◆ Aim of the task
Below are the records; give again exactly the line with "[返回首頁](README.md)", the line with "Link to gameplay", and each line that lies between them, and nothing besides.

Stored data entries
★ ★ ★
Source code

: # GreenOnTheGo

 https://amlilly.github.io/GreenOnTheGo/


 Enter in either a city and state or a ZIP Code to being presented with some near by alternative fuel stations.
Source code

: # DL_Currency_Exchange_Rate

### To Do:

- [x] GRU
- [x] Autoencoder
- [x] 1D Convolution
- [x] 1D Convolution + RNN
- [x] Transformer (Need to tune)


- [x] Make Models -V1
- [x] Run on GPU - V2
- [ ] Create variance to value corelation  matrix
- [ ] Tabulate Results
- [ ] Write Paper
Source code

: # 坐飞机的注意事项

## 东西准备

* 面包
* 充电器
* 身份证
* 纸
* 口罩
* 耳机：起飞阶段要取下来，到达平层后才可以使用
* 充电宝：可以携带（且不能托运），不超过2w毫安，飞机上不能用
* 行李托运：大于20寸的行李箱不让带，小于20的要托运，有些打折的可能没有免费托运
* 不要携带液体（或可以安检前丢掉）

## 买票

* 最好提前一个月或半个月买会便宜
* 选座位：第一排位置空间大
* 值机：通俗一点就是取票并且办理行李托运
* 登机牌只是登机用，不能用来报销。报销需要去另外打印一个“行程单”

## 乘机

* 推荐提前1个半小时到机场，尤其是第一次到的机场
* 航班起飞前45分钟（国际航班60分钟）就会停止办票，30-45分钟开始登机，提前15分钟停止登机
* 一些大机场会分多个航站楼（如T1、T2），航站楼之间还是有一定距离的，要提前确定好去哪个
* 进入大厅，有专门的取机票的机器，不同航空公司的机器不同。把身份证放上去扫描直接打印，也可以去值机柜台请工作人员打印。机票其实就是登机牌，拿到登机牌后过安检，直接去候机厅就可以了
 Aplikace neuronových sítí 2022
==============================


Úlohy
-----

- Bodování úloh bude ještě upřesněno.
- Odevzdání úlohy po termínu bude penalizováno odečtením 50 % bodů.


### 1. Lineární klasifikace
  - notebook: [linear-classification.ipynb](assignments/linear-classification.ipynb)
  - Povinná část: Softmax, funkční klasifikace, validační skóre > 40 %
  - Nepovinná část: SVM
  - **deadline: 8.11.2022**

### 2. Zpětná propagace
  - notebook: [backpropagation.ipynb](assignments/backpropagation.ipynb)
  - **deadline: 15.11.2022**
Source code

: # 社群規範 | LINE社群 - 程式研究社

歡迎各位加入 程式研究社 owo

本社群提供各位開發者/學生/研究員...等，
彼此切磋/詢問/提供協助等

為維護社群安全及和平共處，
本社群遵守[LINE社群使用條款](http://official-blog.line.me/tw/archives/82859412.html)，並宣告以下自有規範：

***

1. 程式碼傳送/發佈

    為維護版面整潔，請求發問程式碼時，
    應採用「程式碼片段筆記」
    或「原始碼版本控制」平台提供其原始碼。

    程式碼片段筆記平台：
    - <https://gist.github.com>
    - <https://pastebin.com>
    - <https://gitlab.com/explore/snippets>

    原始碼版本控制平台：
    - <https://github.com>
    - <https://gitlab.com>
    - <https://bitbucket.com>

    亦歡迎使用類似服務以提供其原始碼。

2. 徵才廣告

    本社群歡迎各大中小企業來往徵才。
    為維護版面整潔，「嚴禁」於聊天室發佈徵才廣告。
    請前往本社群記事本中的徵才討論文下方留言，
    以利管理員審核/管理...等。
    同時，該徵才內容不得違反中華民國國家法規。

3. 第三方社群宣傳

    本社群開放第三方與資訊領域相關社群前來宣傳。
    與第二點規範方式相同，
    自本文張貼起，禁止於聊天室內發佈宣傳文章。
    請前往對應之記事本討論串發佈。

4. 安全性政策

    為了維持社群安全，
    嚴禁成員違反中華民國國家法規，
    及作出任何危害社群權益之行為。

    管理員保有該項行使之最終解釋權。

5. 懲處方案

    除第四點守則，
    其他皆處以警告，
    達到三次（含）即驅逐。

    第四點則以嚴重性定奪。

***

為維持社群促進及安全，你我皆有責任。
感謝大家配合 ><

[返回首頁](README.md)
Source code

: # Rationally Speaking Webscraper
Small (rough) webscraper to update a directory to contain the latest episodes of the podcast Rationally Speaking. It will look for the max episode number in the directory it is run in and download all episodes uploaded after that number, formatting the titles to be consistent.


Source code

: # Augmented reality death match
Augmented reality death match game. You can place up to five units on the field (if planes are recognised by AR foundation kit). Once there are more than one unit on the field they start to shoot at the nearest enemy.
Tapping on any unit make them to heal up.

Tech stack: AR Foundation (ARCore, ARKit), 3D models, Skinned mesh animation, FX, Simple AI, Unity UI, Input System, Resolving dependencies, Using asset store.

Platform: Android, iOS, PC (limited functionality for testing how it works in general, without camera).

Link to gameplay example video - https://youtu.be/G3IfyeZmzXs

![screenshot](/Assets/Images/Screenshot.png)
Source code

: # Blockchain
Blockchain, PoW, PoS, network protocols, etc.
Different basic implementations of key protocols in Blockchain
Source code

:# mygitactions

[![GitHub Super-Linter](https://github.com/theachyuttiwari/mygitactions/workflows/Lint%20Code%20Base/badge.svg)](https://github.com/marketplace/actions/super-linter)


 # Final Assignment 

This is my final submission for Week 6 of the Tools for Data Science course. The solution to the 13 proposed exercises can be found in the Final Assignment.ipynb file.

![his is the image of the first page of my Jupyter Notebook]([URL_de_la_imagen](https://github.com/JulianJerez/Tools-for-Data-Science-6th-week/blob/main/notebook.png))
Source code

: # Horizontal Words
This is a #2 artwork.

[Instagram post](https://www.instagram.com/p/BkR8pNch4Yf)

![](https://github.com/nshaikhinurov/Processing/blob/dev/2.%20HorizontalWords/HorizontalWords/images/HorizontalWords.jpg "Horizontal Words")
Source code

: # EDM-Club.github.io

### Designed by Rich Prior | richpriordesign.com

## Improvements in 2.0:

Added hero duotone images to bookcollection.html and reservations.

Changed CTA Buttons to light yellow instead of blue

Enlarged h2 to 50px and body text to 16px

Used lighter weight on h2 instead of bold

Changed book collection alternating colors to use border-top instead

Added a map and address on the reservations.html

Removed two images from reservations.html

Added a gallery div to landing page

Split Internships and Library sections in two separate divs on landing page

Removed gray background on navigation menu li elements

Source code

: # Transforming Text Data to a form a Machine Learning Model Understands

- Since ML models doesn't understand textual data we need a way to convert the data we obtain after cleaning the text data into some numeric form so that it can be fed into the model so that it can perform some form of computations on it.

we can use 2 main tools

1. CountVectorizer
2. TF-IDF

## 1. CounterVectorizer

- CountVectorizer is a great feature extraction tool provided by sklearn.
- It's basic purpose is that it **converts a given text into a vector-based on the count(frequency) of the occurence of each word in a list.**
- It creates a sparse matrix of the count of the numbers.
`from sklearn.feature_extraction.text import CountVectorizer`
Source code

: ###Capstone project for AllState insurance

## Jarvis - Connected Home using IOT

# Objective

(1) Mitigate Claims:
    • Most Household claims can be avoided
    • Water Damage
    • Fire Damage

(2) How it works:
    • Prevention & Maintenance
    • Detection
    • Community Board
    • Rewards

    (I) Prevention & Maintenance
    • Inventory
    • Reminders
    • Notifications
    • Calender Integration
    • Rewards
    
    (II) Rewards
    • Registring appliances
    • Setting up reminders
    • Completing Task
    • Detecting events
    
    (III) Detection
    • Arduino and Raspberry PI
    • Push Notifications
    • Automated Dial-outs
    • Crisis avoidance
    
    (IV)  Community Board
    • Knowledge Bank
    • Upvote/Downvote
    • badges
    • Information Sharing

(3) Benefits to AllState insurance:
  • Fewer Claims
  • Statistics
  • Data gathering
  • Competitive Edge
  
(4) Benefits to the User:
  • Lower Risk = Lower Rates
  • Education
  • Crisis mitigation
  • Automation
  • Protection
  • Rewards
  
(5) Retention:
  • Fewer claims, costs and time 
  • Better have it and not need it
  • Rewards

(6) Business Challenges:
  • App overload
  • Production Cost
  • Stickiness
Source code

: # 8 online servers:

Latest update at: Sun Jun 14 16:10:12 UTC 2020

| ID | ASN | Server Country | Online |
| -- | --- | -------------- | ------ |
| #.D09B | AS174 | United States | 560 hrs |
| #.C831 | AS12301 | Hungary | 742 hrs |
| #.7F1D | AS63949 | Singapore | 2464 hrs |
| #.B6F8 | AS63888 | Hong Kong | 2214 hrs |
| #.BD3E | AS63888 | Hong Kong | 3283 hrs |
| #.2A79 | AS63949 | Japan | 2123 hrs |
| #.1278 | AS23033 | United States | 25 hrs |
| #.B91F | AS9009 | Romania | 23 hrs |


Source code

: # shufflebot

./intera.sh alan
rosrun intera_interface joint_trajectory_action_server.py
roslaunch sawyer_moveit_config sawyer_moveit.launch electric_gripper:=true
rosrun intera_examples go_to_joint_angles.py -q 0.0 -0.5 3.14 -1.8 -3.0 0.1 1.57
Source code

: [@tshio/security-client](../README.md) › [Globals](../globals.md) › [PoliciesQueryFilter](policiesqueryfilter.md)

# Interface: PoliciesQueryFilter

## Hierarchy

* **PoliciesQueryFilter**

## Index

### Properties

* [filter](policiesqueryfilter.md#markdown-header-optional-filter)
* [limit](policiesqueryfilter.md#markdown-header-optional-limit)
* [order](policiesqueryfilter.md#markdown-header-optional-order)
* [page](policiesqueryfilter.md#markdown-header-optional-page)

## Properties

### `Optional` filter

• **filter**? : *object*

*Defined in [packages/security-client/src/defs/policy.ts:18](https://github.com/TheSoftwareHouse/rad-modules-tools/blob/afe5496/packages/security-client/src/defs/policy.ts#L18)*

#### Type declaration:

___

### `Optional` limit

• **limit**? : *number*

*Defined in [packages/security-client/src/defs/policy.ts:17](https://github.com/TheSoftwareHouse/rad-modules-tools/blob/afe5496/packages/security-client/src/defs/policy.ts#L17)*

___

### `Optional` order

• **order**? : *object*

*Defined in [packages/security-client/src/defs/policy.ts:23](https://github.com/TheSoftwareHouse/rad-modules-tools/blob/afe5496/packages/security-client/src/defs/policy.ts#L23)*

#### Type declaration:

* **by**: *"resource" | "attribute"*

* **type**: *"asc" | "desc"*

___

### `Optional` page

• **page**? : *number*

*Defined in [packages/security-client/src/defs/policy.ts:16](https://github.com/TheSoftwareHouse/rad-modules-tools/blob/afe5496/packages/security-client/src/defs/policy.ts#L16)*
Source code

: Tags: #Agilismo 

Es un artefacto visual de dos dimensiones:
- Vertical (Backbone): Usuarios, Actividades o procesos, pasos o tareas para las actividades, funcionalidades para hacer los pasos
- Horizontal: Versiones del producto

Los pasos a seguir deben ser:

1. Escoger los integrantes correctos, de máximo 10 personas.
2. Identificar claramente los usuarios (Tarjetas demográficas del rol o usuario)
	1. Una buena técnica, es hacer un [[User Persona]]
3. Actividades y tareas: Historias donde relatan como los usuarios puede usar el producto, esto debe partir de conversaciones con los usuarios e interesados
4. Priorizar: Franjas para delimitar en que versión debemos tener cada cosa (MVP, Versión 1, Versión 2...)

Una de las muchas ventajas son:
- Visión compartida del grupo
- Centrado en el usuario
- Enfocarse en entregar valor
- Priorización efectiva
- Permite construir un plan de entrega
★ ★ ★
◆ Exercise output
[返回首頁](README.md)
Source code

: # Rationally Speaking Webscraper
Small (rough) webscraper to update a directory to contain the latest episodes of the podcast Rationally Speaking. It will look for the max episode number in the directory it is run in and download all episodes uploaded after that number, formatting the titles to be consistent.


Source code

: # Augmented reality death match
Augmented reality death match game. You can place up to five units on the field (if planes are recognised by AR foundation kit). Once there are more than one unit on the field they start to shoot at the nearest enemy.
Tapping on any unit make them to heal up.

Tech stack: AR Foundation (ARCore, ARKit), 3D models, Skinned mesh animation, FX, Simple AI, Unity UI, Input System, Resolving dependencies, Using asset store.

Platform: Android, iOS, PC (limited functionality for testing how it works in general, without camera).

Link to gameplay example video - https://youtu.be/G3IfyeZmzXs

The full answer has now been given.